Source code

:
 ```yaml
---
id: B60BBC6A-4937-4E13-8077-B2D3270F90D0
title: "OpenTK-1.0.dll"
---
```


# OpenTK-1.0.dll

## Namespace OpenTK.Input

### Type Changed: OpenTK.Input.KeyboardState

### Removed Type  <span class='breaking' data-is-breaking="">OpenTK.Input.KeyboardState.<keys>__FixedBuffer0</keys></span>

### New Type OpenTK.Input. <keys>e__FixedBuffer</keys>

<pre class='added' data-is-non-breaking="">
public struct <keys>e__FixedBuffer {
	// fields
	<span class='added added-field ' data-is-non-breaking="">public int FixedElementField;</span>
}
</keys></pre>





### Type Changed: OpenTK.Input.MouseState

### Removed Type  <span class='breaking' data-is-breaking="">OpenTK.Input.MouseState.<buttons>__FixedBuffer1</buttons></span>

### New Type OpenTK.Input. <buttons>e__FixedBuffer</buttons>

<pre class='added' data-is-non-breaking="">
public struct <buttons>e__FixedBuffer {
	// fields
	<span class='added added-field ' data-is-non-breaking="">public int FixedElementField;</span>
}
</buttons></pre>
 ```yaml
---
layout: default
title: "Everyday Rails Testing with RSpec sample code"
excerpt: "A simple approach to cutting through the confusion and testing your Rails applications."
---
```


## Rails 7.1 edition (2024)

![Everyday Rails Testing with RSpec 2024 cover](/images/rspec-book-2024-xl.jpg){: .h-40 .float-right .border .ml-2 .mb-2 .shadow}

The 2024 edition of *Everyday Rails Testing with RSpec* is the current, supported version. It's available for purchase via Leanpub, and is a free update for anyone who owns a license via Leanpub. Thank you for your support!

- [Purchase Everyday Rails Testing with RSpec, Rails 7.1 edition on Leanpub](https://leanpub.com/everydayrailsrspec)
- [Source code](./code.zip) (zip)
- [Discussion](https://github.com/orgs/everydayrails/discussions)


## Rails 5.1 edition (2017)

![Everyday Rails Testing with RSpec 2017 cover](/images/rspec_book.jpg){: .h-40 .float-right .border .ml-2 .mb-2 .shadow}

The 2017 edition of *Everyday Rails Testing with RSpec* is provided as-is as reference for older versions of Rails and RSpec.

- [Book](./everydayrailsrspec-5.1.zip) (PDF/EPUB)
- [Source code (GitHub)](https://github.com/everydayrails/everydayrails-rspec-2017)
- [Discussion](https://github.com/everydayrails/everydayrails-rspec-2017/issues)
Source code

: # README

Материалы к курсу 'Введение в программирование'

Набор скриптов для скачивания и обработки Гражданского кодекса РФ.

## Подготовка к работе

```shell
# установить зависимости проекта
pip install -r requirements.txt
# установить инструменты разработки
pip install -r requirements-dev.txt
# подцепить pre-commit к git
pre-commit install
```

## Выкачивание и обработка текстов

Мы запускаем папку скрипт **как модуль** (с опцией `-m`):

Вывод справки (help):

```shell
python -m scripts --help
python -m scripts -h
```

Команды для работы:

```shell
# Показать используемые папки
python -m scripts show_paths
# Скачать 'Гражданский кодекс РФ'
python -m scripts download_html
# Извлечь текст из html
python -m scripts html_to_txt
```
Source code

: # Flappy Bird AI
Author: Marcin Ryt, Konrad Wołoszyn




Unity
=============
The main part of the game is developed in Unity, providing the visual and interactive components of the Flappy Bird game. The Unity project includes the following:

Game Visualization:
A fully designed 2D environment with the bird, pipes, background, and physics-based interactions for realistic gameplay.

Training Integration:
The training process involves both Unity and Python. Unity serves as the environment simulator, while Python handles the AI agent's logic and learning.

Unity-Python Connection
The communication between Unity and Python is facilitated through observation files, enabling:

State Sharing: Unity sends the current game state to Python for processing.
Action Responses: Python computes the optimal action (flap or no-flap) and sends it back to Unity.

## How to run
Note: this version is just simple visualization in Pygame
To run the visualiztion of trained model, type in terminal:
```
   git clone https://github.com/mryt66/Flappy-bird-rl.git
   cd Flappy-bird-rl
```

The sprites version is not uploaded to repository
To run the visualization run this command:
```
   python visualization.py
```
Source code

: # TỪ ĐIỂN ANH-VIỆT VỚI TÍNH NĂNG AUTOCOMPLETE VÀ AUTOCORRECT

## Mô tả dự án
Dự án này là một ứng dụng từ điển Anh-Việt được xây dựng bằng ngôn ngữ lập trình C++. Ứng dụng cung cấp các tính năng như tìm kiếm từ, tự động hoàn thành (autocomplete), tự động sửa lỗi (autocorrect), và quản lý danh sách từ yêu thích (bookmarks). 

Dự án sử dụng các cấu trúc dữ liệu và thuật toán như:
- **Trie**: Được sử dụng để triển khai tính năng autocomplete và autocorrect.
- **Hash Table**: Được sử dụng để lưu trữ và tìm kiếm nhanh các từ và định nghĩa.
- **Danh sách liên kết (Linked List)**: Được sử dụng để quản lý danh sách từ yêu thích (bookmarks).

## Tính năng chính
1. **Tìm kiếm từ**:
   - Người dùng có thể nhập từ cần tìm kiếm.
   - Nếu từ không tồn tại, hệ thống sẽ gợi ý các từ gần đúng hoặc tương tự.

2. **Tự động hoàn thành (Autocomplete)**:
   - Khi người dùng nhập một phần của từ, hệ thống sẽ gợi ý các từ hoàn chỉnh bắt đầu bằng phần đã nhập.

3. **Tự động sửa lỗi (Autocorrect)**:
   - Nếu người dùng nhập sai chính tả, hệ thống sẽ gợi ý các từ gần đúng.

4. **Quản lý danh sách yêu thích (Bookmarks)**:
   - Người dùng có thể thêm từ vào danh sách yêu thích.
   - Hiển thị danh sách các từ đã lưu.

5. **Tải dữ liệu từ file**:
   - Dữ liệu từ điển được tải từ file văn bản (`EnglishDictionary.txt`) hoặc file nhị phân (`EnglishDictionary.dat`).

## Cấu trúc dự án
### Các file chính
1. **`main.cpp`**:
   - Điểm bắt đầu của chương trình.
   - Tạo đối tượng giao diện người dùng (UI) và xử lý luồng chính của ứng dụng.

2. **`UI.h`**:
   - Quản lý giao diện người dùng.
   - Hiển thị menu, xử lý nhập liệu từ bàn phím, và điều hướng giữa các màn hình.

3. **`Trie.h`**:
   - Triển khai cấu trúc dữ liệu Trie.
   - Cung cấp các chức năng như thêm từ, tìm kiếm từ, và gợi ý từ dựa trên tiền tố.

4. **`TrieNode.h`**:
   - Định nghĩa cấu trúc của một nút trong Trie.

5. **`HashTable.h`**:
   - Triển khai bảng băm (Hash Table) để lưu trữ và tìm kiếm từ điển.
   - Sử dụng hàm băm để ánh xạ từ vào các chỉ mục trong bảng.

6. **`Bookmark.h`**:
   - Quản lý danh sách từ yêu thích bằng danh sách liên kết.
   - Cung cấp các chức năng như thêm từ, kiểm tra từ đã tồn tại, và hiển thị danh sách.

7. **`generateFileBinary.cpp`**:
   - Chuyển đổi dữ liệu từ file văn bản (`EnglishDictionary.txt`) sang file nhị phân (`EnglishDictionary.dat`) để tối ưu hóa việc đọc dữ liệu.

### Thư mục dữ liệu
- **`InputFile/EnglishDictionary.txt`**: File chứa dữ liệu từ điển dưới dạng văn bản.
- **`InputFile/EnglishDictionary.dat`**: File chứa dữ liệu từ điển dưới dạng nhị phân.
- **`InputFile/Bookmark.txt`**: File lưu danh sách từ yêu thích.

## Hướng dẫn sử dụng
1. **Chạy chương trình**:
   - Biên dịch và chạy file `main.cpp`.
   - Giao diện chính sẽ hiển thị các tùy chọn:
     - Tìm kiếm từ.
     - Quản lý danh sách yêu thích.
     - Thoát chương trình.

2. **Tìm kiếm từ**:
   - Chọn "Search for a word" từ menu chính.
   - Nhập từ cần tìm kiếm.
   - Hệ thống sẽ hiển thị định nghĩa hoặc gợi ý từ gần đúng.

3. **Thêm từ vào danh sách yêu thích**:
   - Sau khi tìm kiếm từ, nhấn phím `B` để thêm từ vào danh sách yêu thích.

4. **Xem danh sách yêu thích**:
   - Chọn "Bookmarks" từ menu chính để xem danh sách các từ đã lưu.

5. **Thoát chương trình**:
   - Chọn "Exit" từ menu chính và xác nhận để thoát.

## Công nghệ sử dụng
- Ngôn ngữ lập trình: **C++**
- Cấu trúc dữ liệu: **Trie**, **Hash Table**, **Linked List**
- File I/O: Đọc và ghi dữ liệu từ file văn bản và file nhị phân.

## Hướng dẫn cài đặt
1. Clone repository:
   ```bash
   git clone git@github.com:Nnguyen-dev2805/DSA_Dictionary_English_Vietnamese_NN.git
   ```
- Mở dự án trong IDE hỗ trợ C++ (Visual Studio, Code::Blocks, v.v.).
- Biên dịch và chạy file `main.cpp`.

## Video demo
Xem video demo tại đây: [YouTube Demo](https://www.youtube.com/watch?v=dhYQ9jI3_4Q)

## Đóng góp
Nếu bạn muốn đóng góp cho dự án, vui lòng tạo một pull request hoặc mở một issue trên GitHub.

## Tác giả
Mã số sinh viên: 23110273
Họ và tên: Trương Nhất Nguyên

★ ★ ★

## Try it
Please copy, exactly as written, every line in the listing above from the line with "- Quản lý danh sách từ" up to and including the line with "## Công nghệ sử dụng".

## Your response
   - Quản lý danh sách từ yêu thích bằng danh sách liên kết.
   - Cung cấp các chức năng như thêm từ, kiểm tra từ đã tồn tại, và hiển thị danh sách.

7. **`generateFileBinary.cpp`**:
   - Chuyển đổi dữ liệu từ file văn bản (`EnglishDictionary.txt`) sang file nhị phân (`EnglishDictionary.dat`) để tối ưu hóa việc đọc dữ liệu.

### Thư mục dữ liệu
- **`InputFile/EnglishDictionary.txt`**: File chứa dữ liệu từ điển dưới dạng văn bản.
- **`InputFile/EnglishDictionary.dat`**: File chứa dữ liệu từ điển dưới dạng nhị phân.
- **`InputFile/Bookmark.txt`**: File lưu danh sách từ yêu thích.

## Hướng dẫn sử dụng
1. **Chạy chương trình**:
   - Biên dịch và chạy file `main.cpp`.
   - Giao diện chính sẽ hiển thị các tùy chọn:
     - Tìm kiếm từ.
     - Quản lý danh sách yêu thích.
     - Thoát chương trình.

2. **Tìm kiếm từ**:
   - Chọn "Search for a word" từ menu chính.
   - Nhập từ cần tìm kiếm.
   - Hệ thống sẽ hiển thị định nghĩa hoặc gợi ý từ gần đúng.

3. **Thêm từ vào danh sách yêu thích**:
   - Sau khi tìm kiếm từ, nhấn phím `B` để thêm từ vào danh sách yêu thích.

4. **Xem danh sách yêu thích**:
   - Chọn "Bookmarks" từ menu chính để xem danh sách các từ đã lưu.

5. **Thoát chương trình**:
   - Chọn "Exit" từ menu chính và xác nhận để thoát.

## Công nghệ sử dụng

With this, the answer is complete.